“If you want to educate a nation, educate a woman.” -African Proverb.
Cultural norms and social expectations can lead young people, particularly young men, in South Sudan to participate in violence. Nonviolent Peaceforce’s training of women illustrates how violence can be prevented as cultural expectations and gender roles are challenged.
According to Nuer culture in South Sudan, an adult is any person who has been initiated i.e. facially marked. Therefore, any male with facial marking is considered a man ̶ ̶ even if he is less than 17 years old. An important aspect of being a man is to protect the community from perceived threats. This results in many boys being recruited and enticed in going to war. Although there might not always be direct mobilization of young boys, socially they are expected to participate in conflict.
On the other hand, women in the Nuer community are often left voiceless; they historically haven’t had an avenue for participating in community decision-making. The Nonviolent Peaceforce team in Ulang has trained several groups of women in community protection throughout the first half of 2015. In response to that training, the women formed Women’s Peacekeeping Teams (WPTs). These women began to respond to and resolve sexual and gender based violence (SGBV) cases.
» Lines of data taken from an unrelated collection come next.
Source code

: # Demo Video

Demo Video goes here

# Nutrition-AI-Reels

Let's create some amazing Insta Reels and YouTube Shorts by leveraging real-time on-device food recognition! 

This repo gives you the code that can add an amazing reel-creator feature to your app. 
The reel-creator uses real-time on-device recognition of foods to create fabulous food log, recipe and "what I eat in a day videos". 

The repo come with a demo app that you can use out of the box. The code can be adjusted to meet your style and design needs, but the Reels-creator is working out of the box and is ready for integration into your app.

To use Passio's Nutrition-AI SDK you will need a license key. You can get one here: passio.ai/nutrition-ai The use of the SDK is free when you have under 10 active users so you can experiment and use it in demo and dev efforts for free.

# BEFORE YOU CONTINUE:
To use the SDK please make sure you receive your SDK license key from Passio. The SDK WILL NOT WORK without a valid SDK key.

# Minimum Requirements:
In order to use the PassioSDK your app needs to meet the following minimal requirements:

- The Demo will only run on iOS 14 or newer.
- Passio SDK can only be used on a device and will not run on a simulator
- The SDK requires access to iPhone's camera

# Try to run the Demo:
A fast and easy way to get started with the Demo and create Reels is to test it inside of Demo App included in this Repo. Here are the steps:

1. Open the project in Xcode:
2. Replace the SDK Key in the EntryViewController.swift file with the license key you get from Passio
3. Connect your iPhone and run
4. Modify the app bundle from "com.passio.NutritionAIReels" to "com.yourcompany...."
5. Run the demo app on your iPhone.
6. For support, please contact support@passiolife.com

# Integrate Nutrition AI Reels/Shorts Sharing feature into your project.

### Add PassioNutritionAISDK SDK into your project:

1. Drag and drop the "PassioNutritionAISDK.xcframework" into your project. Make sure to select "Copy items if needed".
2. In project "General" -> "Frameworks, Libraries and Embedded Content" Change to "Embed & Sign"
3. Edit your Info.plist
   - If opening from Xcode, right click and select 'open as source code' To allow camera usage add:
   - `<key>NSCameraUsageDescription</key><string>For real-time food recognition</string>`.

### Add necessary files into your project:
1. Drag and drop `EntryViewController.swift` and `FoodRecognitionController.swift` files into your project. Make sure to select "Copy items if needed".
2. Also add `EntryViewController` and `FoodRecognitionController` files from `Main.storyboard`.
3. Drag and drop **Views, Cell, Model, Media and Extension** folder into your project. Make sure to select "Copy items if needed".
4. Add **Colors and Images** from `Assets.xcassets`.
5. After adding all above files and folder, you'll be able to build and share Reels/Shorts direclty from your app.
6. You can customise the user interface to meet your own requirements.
Through NP’s training on nonviolence, women in the community are more empowered to challenge the norms that are leading to violence and putting young men and boys at risk. One particular woman in the Ulang community of South Sudan challenged cultural norms and protected children in her community and family.
In early March, a woman from the women's protection team training paid a visited her relative. While there, she found out that four boys from her family, along with two boys from the community had joined an armed group. She learned that these six boys were at the market on their way to participate in a violent conflict. Against cultural and social norms, the woman courageously dashed to the market and asked the six boys not to join the armed group. The boys initially refused because they saw themselves as men, obliged to protect the community from perceived aggression towards their community. But the woman would not take no for an answer and insisted that the boys return to school, rather than take part in the violence.
Due to *Julia’s determination, the boys did not join the armed group. Other community members saw this woman’s extraordinary courage, confidence and persistence to protect children from ensuing violence. She refused to be cowed down by how the society perceived her as a woman. She knew and believed that women can and should protect their children in the community. This is just one example of what women can do when they are equipped with knowledge and courage.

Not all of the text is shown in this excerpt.